Once you really feel the problems of burdensome details in your bones, it becomes clear that the cost effective solution to many such problems is plausibly the construction of a SINGLE safety measure that addresses all or almost all of the problems in a single move.
(Then perhaps build a second such solution that is orthogonal to the first. And so on, with a stack of redundant and highly orthogonal highly generic solutions, any one of which might be the only thing that works in any given disaster, and which does the job all by itself.)
One obvious candidate for such a generic cost effective safety intervention is a small but fully autonomous city on mars, or antarctica, or the moon, or under the ocean (or perhaps four such cities, just in case) that could produce food independently of the food production system traditionally used on the easily habitable parts of Earth.
The more buffered and self sufficient such a city was, the better it would be from a generic safety perspective.
It appears to me that Denkenberger's work is highly relevant to such a project, and for this reason deserves our attention.
Followups
I'm thinking it might be interesting to start a bunch of comment threads below, one for each of Denkenberger's papers that can tracked down, that could be discussed and voted on independently.
Also, if Denkenberger himself is interested in having me correct errors in this article or put a prominent message written by himself somewhere here at the bottom or the top, I'm open to that.
Another thought would be to try to schedule an AMA for some day in the future, and link to that from here?

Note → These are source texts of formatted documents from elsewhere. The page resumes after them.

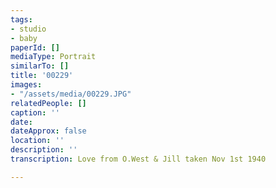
 ```yaml
---
tags:
- studio
- baby
paperId: []
mediaType: Portrait
similarTo: []
title: '00229'
images:
- "/assets/media/00229.JPG"
relatedPeople: []
caption: ''
date: 
dateApprox: false
location: ''
description: ''
transcription: Love from O.West & Jill taken Nov 1st 1940

---
```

In the case of the sun being blocked by comet impact, super volcanic eruption, or full-scale nuclear war with the burning of cities, there would be local devastation, but the majority of global industry would function. Most of our energy is not dependent on the sun. So it turns out the biggest problem is food, and arable land would not be valuable. Extracting human edible calories from leaves would only work for those leaves that were green when the catastrophe happened. They could provide about half a year of food for everyone, or more realistically 10% of food for five years.
I also work on the catastrophes that could disrupt electricity globally, such as an extreme solar storm, multiple high-altitude detonations of nuclear weapons around the world creating electromagnetic pulses (EMPs), and a super computer virus. Since nearly everything is dependent on electricity, this means we lose fossil fuel production and industry. In this case, energy is critical, but there are ways of dealing with it. So the food problem still turns out to be quite important (the sun is still shining, but we don't have fossil fuel based tractors, fertilizers and pesticides), though there are solutions for that.
What kind of industrial base that will continue to function in the catastrophe's aftermath do you expect to be able to collect and process these green leaves while they are still green -- on the time scale of weeks, I assume?
And what is the advantage over having large stores of non-perishables?